Wouldn't Class class be at the root of the class hierarchy?


After all, look at this:

1.9.2p290 :006 > Object.instance_of? Class
 => true

Object is an instance of class, after all we can use one of Class'
instance methods on Object:

1.9.2p290 :017 > Object.new
 => #<Object:0x007faad047ecd0>



But Class is not instance of Object:

1.9.2p290 :007 > Class.instance_of? Object
 => false
1.9.2p290 :008 > defined? Class
 => "constant"
1.9.2p290 :009 > Class.class
 => Class
1.9.2p290 :010 > Object.class
 => Class

Class is an instance of Class. That is, Class is an instance of
itself. And therefore "Class" just is (kind of like the idea if
something stems from something else, how was the very first thing
created - it just was). Class is just an internal construct, built
part of the language for templating.

So Object is a constant that represents an object allocated in memory.
When it's methods are searched for it looks up the scope chain, first
at the singleton class (just in case any methods are extended on
Object) and after that, it looks at its immediate parent which is
Class, and hence that's why we can say Object.new, since Class class
defines "new".

Now this is the interesting part. There obviously is a difference
between Object and Class. As already stated, Object is an instance of
Class and therefore inherits from Clas, not visa versa.

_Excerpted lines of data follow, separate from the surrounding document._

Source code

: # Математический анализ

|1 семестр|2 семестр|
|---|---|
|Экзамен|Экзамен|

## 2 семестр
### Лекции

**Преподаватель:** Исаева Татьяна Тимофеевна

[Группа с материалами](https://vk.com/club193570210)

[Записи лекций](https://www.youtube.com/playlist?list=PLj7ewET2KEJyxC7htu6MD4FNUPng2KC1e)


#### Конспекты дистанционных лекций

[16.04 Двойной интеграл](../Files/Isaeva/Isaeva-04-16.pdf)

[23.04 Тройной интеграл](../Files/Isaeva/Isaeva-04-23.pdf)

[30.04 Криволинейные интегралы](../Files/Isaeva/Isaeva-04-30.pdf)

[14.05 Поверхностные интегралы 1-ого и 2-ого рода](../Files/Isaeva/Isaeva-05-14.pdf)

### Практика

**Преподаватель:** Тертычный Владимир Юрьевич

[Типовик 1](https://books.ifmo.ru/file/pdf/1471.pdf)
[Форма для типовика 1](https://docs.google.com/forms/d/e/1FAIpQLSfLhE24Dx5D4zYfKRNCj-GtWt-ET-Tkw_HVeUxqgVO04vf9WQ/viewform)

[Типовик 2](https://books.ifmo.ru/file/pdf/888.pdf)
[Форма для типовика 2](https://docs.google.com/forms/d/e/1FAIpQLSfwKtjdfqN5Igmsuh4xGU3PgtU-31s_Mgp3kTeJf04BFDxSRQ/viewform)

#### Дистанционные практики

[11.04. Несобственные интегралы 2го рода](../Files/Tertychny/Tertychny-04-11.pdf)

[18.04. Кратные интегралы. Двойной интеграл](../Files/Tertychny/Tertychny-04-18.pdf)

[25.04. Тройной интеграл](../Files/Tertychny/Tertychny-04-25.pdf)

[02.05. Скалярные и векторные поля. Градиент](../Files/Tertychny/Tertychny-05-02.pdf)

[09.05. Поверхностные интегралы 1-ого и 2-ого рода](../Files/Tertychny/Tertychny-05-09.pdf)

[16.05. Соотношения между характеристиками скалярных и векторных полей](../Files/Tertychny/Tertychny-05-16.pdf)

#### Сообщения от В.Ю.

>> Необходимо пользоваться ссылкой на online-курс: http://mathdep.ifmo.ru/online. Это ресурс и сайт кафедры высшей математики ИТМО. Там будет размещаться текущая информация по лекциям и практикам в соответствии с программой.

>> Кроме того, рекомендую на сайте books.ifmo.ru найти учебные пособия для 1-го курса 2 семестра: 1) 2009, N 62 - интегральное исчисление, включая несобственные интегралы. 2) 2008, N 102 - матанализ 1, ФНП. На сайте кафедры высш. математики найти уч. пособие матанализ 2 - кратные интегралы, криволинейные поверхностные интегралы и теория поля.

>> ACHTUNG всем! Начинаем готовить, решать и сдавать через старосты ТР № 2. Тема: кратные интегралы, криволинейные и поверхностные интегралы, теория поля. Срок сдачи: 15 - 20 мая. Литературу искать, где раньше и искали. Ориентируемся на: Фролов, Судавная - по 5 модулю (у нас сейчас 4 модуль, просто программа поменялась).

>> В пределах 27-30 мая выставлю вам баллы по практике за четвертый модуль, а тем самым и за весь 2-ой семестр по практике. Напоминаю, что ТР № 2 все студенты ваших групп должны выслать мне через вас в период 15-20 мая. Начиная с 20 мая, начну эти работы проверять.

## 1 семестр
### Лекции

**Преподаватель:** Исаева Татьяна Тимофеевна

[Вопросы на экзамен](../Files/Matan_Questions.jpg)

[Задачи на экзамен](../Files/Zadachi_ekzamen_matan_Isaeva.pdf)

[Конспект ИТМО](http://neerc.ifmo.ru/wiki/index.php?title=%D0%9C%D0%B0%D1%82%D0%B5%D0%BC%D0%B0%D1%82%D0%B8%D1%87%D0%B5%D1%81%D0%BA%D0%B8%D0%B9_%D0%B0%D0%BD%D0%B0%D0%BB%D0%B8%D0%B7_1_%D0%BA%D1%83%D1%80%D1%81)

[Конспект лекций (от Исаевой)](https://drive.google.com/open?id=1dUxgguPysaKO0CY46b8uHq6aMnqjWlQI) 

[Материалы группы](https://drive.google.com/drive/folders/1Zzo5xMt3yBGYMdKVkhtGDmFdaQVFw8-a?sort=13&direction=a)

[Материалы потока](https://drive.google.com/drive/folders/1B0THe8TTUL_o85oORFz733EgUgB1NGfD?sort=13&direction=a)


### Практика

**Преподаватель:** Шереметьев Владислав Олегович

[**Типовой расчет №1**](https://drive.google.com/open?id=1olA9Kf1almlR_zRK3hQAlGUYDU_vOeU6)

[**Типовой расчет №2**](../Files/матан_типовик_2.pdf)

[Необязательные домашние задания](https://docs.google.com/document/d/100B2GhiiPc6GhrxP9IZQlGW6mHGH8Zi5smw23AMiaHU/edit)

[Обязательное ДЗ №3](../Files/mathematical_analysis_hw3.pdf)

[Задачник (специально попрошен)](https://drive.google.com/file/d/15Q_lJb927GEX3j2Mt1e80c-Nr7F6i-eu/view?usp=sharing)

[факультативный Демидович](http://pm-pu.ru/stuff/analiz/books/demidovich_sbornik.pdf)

The difference is made clear as shown below:

We have a constant "A". We want that constant to be a class, so we do
it easily:

A = Class.new

We know that A is a class because we can run A.new.

However, when we create an object:

B = Object.new

This fails:
1.9.2p290 :007 > B.new
NoMethodError: undefined method `new' for #<Object:0x007ff597d27820>


When we instantiate B, the instance gets B's instance methods. But why
doesn't it get Class's instance method (new)?

B inherits from Object which inherits from Class. It should have
looked up scope chain until it reached Class, since Object is an
instance of Class and therefore inherits from it.